** EXERCISE BRIEF **
Only lines containing "lfloor" belong in the answer, each copied from the entries below.

** DATA PROVIDED **
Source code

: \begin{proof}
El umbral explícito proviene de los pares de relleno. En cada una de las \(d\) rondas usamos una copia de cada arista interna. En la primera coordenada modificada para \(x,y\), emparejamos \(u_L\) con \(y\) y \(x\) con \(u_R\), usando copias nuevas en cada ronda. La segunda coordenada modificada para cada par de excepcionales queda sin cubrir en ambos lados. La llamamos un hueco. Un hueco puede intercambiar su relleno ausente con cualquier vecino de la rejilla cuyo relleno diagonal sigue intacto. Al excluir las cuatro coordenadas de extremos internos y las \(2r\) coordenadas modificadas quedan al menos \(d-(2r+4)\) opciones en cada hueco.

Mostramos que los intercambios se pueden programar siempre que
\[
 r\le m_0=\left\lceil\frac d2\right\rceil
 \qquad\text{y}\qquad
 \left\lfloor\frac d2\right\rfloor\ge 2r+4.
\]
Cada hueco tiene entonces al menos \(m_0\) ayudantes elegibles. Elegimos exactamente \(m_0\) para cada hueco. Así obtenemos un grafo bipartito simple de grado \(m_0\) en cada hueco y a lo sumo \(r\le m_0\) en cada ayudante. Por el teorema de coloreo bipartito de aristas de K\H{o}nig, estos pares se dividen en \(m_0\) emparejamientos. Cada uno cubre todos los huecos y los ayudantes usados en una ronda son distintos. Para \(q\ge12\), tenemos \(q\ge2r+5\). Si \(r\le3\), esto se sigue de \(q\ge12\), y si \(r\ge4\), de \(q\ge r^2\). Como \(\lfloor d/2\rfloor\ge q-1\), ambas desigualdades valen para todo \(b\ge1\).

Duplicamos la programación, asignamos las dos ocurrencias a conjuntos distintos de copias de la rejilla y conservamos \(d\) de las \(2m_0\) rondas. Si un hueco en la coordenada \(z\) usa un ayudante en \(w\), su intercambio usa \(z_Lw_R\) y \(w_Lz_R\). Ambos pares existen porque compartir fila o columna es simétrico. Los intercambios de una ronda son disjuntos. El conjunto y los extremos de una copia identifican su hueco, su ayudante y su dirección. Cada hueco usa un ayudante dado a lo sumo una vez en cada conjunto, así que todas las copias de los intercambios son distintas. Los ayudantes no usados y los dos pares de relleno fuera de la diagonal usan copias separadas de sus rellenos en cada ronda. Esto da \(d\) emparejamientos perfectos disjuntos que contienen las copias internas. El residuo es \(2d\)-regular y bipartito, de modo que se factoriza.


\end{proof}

** EXPECTED OUTPUT **
 \left\lfloor\frac d2\right\rfloor\ge 2r+4.
Cada hueco tiene entonces al menos \(m_0\) ayudantes elegibles. Elegimos exactamente \(m_0\) para cada hueco. Así obtenemos un grafo bipartito simple de grado \(m_0\) en cada hueco y a lo sumo \(r\le m_0\) en cada ayudante. Por el teorema de coloreo bipartito de aristas de K\H{o}nig, estos pares se dividen en \(m_0\) emparejamientos. Cada uno cubre todos los huecos y los ayudantes usados en una ronda son distintos. Para \(q\ge12\), tenemos \(q\ge2r+5\). Si \(r\le3\), esto se sigue de \(q\ge12\), y si \(r\ge4\), de \(q\ge r^2\). Como \(\lfloor d/2\rfloor\ge q-1\), ambas desigualdades valen para todo \(b\ge1\).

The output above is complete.